Problem description:
Without the images, reproduce every entry exactly.

[Stored data]
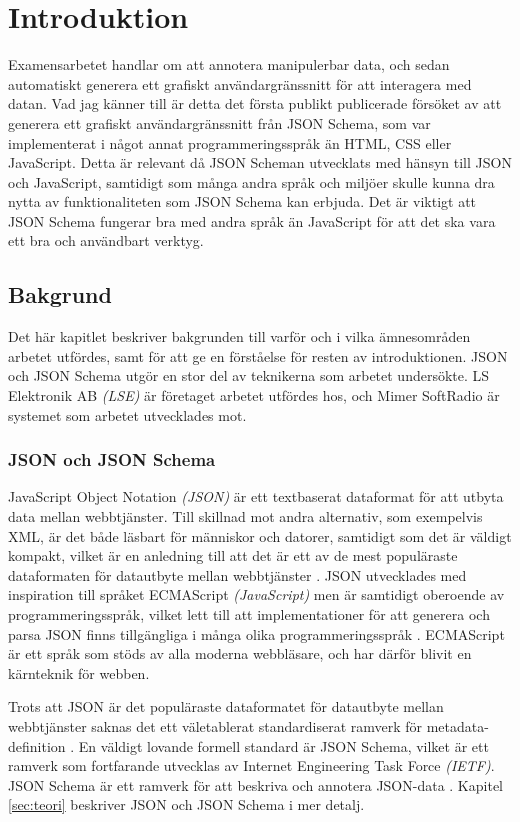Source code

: \chapter{Introduktion}

Examensarbetet handlar om att annotera manipulerbar data, och sedan automatiskt generera ett grafiskt användargränssnitt för att interagera med datan. Vad jag känner till är detta det första publikt publicerade försöket av att generera ett grafiskt användargränssnitt från JSON Schema, som var implementerat i något annat programmeringsspråk än HTML, CSS eller JavaScript. Detta är relevant då JSON Scheman utvecklats med hänsyn till JSON och JavaScript, samtidigt som många andra språk och miljöer skulle kunna dra nytta av funktionaliteten som JSON Schema kan erbjuda. Det är viktigt att JSON Schema fungerar bra med andra språk än JavaScript för att det ska vara ett bra och användbart verktyg.

\section{Bakgrund}
\label{sec:intro:bakgrund}
Det här kapitlet beskriver bakgrunden till varför och i vilka ämnesområden arbetet utfördes, samt för att ge en förståelse för resten av introduktionen. JSON och JSON Schema utgör en stor del av teknikerna som arbetet undersökte. LS Elektronik AB \textit{(LSE)} är företaget arbetet utfördes hos, och Mimer SoftRadio är systemet som arbetet utvecklades mot.

\subsection{JSON och JSON Schema}
\label{sec:intro:json}
JavaScript Object Notation \textit{(JSON)} är ett textbaserat dataformat för att utbyta data mellan webbtjänster. Till skillnad mot andra alternativ, som exempelvis XML, är det både läsbart för människor och datorer, samtidigt som det är väldigt kompakt, vilket är en anledning till att det är ett av de mest populäraste dataformaten för datautbyte mellan webbtjänster \cite{Pezoa2016}. JSON utvecklades med inspiration till språket ECMAScript \textit{(JavaScript)} men är samtidigt oberoende av programmeringsspråk, vilket lett till att implementationer för att generera och parsa JSON finns tillgängliga i många olika programmeringsspråk \cite{ECMA2013}. ECMAScript är ett språk som stöds av alla moderna webbläsare, och har därför blivit en kärnteknik för webben.

Trots att JSON är det populäraste dataformatet för datautbyte mellan webbtjänster saknas det ett väletablerat standardiserat ramverk för metadata-definition \cite{Pezoa2016}. En väldigt lovande formell standard är JSON Schema, vilket är ett ramverk som fortfarande utvecklas av Internet Engineering Task Force \textit{(IETF)}. JSON Schema är ett ramverk för att beskriva och annotera JSON-data \cite{A.Wright}. Kapitel \ref{sec:teori} beskriver JSON och JSON Schema i mer detalj.

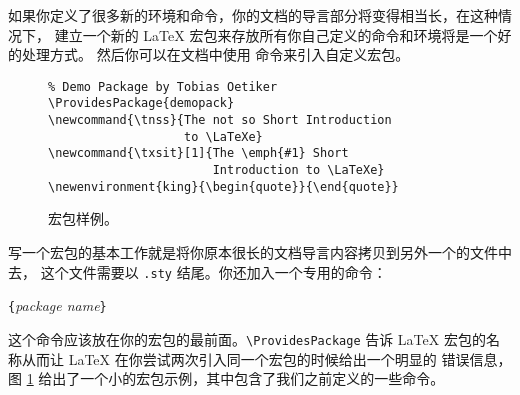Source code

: 如果你定义了很多新的环境和命令，你的文档的导言部分将变得相当长，在这种情况下，
建立一个新的 \LaTeX{} 宏包来存放所有你自己定义的命令和环境将是一个好的处理方式。
然后你可以在文档中使用  命令来引入自定义宏包。

\begin{figure}[!htbp]
\begin{lined}{\textwidth}
\begin{verbatim}
% Demo Package by Tobias Oetiker
\ProvidesPackage{demopack}
\newcommand{\tnss}{The not so Short Introduction
                   to \LaTeXe}
\newcommand{\txsit}[1]{The \emph{#1} Short
                       Introduction to \LaTeXe}
\newenvironment{king}{\begin{quote}}{\end{quote}}
\end{verbatim}
\end{lined}
\caption{宏包样例。} \label{package}
\end{figure}

写一个宏包的基本工作就是将你原本很长的文档导言内容拷贝到另外一个的文件中去，
 这个文件需要以 \texttt{.sty} 结尾。你还加入一个专用的命令：
\begin{lscommand}
\verb|{|\emph{package name}\verb|}|
\end{lscommand}
\noindent 这个命令应该放在你的宏包的最前面。\verb|\ProvidesPackage| 告诉 \LaTeX{} 
宏包的名称从而让 \LaTeX{} 在你尝试两次引入同一个宏包的时候给出一个明显的
错误信息，图 \ref{package} 给出了一个小的宏包示例，其中包含了我们之前定义的一些命令。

Written answer:
Source code

: \chapter{Introduktion}

Examensarbetet handlar om att annotera manipulerbar data, och sedan automatiskt generera ett grafiskt användargränssnitt för att interagera med datan. Vad jag känner till är detta det första publikt publicerade försöket av att generera ett grafiskt användargränssnitt från JSON Schema, som var implementerat i något annat programmeringsspråk än HTML, CSS eller JavaScript. Detta är relevant då JSON Scheman utvecklats med hänsyn till JSON och JavaScript, samtidigt som många andra språk och miljöer skulle kunna dra nytta av funktionaliteten som JSON Schema kan erbjuda. Det är viktigt att JSON Schema fungerar bra med andra språk än JavaScript för att det ska vara ett bra och användbart verktyg.

\section{Bakgrund}
\label{sec:intro:bakgrund}
Det här kapitlet beskriver bakgrunden till varför och i vilka ämnesområden arbetet utfördes, samt för att ge en förståelse för resten av introduktionen. JSON och JSON Schema utgör en stor del av teknikerna som arbetet undersökte. LS Elektronik AB \textit{(LSE)} är företaget arbetet utfördes hos, och Mimer SoftRadio är systemet som arbetet utvecklades mot.

\subsection{JSON och JSON Schema}
\label{sec:intro:json}
JavaScript Object Notation \textit{(JSON)} är ett textbaserat dataformat för att utbyta data mellan webbtjänster. Till skillnad mot andra alternativ, som exempelvis XML, är det både läsbart för människor och datorer, samtidigt som det är väldigt kompakt, vilket är en anledning till att det är ett av de mest populäraste dataformaten för datautbyte mellan webbtjänster \cite{Pezoa2016}. JSON utvecklades med inspiration till språket ECMAScript \textit{(JavaScript)} men är samtidigt oberoende av programmeringsspråk, vilket lett till att implementationer för att generera och parsa JSON finns tillgängliga i många olika programmeringsspråk \cite{ECMA2013}. ECMAScript är ett språk som stöds av alla moderna webbläsare, och har därför blivit en kärnteknik för webben.

Trots att JSON är det populäraste dataformatet för datautbyte mellan webbtjänster saknas det ett väletablerat standardiserat ramverk för metadata-definition \cite{Pezoa2016}. En väldigt lovande formell standard är JSON Schema, vilket är ett ramverk som fortfarande utvecklas av Internet Engineering Task Force \textit{(IETF)}. JSON Schema är ett ramverk för att beskriva och annotera JSON-data \cite{A.Wright}. Kapitel \ref{sec:teori} beskriver JSON och JSON Schema i mer detalj.

Source code

: 如果你定义了很多新的环境和命令，你的文档的导言部分将变得相当长，在这种情况下，
建立一个新的 \LaTeX{} 宏包来存放所有你自己定义的命令和环境将是一个好的处理方式。
然后你可以在文档中使用  命令来引入自定义宏包。

\begin{figure}[!htbp]
\begin{lined}{\textwidth}
\begin{verbatim}
% Demo Package by Tobias Oetiker
\ProvidesPackage{demopack}
\newcommand{\tnss}{The not so Short Introduction
                   to \LaTeXe}
\newcommand{\txsit}[1]{The \emph{#1} Short
                       Introduction to \LaTeXe}
\newenvironment{king}{\begin{quote}}{\end{quote}}
\end{verbatim}
\end{lined}
\caption{宏包样例。} \label{package}
\end{figure}

写一个宏包的基本工作就是将你原本很长的文档导言内容拷贝到另外一个的文件中去，
 这个文件需要以 \texttt{.sty} 结尾。你还加入一个专用的命令：
\begin{lscommand}
\verb|{|\emph{package name}\verb|}|
\end{lscommand}
\noindent 这个命令应该放在你的宏包的最前面。\verb|\ProvidesPackage| 告诉 \LaTeX{} 
宏包的名称从而让 \LaTeX{} 在你尝试两次引入同一个宏包的时候给出一个明显的
错误信息，图 \ref{package} 给出了一个小的宏包示例，其中包含了我们之前定义的一些命令。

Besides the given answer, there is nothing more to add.